I kept mountain minnows in a tank without a heater for a couple of years and they were very healthy, our temperature is pretty low here.
I rehomed them a few months ago to move to tropical and get one of my Betta boys


----------



## teeneythebetta (Apr 29, 2012)

Well she didn't tell me the temperature, instead she asked hoe much my heater & tank costs. So she's looking into getting a betta... I'm trying to give her lots of info & I will let her know about this forum.


----------



## thekoimaiden (Oct 19, 2011)

Glad to hear that she is coming around to the benefits of a heater (and the wonderful world of bettas). I plan to set up a subtropical community with WCMM and a subtropical species of hillstream loach, and even though the tank shouldn't get above 75F I still plan to have a heater.


----------



## Fabian (Dec 16, 2011)

I never had heaters,all my fish are fine with just room temperature.


----------



## Aus (Feb 3, 2012)

Location: Malaysia <-- that's probably why, Fabian..


----------



## thekoimaiden (Oct 19, 2011)

Fabian said:


> I never had heaters,all my fish are fine with just room temperature.


Haha! I can image so when you're in a tropical climate.


----------



## Bettanewbie60 (Jun 26, 2012)

My bettas are in my bedroom with no heaters, but I live down South and have no Central Air. The AC is in the dining room, and we use fans to direct air to other parts of the house. Their water is a constant 80-82 degrees. I will get heaters come winter though.


----------



## teeneythebetta (Apr 29, 2012)

I live in florida but we always have the house set to 74 degrees, and the water would be 72 w/o a heater.

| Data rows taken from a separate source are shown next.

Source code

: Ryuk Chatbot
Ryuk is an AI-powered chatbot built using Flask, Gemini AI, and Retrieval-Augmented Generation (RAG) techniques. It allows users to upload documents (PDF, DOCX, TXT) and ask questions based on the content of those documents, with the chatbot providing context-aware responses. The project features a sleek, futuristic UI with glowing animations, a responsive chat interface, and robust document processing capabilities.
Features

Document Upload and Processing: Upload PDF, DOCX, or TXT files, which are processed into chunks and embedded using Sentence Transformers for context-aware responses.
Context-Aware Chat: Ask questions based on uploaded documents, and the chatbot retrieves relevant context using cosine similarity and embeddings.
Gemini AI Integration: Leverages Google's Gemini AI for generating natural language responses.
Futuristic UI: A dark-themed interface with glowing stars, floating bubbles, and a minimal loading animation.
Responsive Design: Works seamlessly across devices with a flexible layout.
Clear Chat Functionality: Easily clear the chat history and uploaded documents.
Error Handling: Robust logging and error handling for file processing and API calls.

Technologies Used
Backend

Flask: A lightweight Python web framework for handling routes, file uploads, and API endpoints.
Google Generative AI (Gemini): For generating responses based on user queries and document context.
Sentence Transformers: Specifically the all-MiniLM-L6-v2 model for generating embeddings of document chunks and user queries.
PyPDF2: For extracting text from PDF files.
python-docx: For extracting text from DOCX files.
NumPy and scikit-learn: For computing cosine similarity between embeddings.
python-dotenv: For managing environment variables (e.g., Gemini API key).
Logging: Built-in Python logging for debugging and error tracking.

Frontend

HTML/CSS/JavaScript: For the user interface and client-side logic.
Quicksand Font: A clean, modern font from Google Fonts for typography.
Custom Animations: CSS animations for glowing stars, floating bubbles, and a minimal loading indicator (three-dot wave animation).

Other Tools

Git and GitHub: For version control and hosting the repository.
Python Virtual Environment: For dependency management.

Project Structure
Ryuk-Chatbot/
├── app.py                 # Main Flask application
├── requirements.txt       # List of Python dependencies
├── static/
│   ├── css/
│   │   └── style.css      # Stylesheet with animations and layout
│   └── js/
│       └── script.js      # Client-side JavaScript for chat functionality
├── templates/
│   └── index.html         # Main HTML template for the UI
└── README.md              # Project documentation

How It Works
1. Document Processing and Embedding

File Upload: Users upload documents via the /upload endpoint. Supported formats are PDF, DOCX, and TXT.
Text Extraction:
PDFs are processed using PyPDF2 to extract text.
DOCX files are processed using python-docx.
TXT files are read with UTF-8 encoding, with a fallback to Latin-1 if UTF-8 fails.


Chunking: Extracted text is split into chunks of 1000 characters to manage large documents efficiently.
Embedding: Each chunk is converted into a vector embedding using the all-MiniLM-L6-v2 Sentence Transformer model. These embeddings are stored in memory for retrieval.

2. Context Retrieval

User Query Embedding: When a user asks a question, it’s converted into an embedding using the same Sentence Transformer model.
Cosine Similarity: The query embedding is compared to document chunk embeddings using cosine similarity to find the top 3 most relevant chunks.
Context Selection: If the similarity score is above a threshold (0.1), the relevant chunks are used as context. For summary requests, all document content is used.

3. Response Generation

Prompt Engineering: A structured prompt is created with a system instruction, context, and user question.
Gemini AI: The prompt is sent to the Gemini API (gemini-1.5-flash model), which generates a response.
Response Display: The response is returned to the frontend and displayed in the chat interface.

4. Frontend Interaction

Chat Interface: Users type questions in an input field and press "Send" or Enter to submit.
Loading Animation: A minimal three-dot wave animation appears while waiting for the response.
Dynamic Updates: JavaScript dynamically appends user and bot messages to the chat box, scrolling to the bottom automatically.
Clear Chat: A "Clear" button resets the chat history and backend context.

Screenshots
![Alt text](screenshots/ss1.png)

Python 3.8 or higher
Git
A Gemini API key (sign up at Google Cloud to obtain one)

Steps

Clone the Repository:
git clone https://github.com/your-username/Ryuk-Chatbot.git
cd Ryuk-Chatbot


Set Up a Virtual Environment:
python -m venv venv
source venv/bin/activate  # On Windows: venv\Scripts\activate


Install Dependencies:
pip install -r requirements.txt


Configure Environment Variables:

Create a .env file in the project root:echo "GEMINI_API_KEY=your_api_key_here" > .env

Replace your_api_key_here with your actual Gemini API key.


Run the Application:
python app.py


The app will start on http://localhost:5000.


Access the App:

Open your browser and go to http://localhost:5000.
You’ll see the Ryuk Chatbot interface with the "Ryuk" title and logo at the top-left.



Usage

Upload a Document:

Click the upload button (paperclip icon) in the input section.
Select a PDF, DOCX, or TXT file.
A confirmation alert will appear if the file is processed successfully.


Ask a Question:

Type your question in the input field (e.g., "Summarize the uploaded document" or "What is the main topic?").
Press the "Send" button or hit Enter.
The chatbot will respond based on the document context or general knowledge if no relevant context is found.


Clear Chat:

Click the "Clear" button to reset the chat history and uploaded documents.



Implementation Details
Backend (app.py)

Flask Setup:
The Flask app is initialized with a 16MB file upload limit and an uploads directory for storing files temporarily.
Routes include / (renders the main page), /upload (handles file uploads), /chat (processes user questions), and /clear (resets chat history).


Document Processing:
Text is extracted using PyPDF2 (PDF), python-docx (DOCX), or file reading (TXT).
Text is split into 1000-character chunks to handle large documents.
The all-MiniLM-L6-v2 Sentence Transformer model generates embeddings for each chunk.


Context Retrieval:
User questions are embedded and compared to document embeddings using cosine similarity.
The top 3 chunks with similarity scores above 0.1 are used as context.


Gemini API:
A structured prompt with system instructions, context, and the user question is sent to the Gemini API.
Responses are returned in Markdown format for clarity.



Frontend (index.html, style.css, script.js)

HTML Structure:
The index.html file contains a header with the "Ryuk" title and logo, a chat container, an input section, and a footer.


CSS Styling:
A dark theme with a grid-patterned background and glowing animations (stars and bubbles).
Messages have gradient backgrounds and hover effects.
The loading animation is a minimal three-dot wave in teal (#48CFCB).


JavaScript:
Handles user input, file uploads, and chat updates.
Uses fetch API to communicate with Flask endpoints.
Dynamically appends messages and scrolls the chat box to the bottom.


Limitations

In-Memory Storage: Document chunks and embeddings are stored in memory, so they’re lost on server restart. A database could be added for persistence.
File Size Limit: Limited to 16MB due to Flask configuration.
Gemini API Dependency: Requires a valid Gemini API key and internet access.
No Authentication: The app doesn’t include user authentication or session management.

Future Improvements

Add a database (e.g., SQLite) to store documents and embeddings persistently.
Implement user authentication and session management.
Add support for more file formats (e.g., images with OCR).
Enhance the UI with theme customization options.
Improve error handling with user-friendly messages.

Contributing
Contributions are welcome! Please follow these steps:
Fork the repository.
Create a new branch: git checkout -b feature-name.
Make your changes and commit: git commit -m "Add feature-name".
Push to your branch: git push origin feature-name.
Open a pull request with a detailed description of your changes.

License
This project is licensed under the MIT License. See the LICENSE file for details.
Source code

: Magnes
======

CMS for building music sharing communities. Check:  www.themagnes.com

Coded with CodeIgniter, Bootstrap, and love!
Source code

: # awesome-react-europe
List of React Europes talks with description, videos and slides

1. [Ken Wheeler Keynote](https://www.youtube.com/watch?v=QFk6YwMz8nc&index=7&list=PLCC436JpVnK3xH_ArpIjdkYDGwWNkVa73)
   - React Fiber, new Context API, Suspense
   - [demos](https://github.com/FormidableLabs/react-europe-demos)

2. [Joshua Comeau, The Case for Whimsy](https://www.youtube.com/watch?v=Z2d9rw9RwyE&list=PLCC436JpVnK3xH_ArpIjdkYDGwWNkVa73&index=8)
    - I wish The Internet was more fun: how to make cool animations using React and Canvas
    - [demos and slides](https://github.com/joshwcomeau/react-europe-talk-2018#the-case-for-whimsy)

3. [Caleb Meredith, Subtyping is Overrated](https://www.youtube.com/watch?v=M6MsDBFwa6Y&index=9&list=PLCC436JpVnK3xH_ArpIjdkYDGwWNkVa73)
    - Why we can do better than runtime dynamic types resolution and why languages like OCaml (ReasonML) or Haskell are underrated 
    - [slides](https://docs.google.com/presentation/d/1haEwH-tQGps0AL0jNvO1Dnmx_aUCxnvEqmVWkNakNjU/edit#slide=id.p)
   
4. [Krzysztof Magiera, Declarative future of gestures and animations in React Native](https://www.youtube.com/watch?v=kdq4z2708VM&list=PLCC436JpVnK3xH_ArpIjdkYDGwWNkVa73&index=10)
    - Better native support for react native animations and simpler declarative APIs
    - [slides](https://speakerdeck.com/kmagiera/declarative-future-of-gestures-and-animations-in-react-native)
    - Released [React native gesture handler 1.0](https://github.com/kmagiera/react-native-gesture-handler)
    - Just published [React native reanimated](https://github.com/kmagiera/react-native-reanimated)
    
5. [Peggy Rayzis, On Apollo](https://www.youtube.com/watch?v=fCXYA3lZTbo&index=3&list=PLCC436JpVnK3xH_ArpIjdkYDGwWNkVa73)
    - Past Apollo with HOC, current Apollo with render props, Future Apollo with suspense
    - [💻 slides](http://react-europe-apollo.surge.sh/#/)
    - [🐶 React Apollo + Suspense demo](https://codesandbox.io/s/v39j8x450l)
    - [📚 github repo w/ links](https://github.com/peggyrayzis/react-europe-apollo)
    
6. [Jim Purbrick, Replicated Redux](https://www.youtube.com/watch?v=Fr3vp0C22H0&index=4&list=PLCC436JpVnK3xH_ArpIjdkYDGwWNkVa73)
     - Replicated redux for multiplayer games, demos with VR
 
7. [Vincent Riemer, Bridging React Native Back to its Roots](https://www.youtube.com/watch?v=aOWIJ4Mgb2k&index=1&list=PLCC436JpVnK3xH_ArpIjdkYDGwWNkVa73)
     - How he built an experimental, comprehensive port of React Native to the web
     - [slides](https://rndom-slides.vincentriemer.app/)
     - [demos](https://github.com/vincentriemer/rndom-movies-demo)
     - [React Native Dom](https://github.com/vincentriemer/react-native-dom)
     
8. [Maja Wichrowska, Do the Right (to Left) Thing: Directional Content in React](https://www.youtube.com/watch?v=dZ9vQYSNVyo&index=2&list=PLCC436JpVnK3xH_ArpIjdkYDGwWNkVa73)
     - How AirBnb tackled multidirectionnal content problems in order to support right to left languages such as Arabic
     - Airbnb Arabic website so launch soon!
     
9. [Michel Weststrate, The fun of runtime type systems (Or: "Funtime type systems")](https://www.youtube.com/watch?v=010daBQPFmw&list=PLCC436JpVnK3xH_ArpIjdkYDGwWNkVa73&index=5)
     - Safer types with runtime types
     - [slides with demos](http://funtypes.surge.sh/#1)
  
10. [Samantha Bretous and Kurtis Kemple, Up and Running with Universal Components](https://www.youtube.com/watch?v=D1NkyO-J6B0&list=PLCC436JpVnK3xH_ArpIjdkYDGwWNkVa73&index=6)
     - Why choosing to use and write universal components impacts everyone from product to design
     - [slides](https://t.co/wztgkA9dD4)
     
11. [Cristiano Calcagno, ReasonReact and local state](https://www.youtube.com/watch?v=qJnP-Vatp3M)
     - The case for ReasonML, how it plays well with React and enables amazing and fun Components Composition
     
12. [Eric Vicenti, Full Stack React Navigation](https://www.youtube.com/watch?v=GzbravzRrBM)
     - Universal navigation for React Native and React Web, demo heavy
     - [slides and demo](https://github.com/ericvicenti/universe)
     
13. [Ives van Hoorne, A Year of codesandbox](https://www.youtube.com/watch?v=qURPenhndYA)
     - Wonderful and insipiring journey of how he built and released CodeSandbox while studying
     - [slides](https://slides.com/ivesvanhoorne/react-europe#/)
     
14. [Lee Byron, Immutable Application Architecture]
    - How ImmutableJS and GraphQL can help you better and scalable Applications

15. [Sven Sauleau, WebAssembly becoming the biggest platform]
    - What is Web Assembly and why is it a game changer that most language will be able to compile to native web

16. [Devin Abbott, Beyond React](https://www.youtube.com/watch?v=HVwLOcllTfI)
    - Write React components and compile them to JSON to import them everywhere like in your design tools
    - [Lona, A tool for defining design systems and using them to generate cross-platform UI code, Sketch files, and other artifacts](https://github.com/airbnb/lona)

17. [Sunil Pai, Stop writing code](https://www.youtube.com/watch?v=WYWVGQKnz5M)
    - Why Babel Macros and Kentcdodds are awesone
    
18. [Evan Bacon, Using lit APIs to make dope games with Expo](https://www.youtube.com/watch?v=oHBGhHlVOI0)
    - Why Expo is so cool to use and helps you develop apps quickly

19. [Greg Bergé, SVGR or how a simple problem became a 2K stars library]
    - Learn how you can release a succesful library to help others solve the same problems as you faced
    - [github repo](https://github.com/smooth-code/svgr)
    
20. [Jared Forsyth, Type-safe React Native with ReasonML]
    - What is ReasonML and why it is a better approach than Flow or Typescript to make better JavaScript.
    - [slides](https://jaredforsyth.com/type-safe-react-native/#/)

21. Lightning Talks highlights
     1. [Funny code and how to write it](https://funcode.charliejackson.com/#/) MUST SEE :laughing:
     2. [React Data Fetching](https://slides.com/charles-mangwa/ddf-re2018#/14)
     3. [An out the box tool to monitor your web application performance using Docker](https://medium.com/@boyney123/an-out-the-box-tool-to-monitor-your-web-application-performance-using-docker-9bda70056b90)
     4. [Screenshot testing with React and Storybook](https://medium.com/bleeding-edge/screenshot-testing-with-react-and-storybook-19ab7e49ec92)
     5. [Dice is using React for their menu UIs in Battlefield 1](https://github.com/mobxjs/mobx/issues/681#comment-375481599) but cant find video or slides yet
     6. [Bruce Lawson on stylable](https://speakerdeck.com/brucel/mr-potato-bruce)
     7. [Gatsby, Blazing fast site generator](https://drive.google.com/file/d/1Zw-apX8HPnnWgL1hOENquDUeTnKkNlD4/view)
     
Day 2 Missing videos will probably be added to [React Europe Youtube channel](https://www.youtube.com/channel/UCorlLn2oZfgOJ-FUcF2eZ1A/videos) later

Well now this person is just irritating me. They asked me AGAIN if bettas can be in "cold water" and they said they want a goldfish.

:frustrated:


----------



## Firefly85 (Jul 11, 2012)

tell them to get some wild/feeder guppies, and send them to guppies.com this is a statement directly from them. 
"*Temperature Range*
Although guppies will live in water from 55 to 105 degrees, just like you, they prefer something a bit more moderate. The effective range for the successful keeping of guppies is from 72 to 86 degrees, with 78 to 82 degrees being the most commonly accepted."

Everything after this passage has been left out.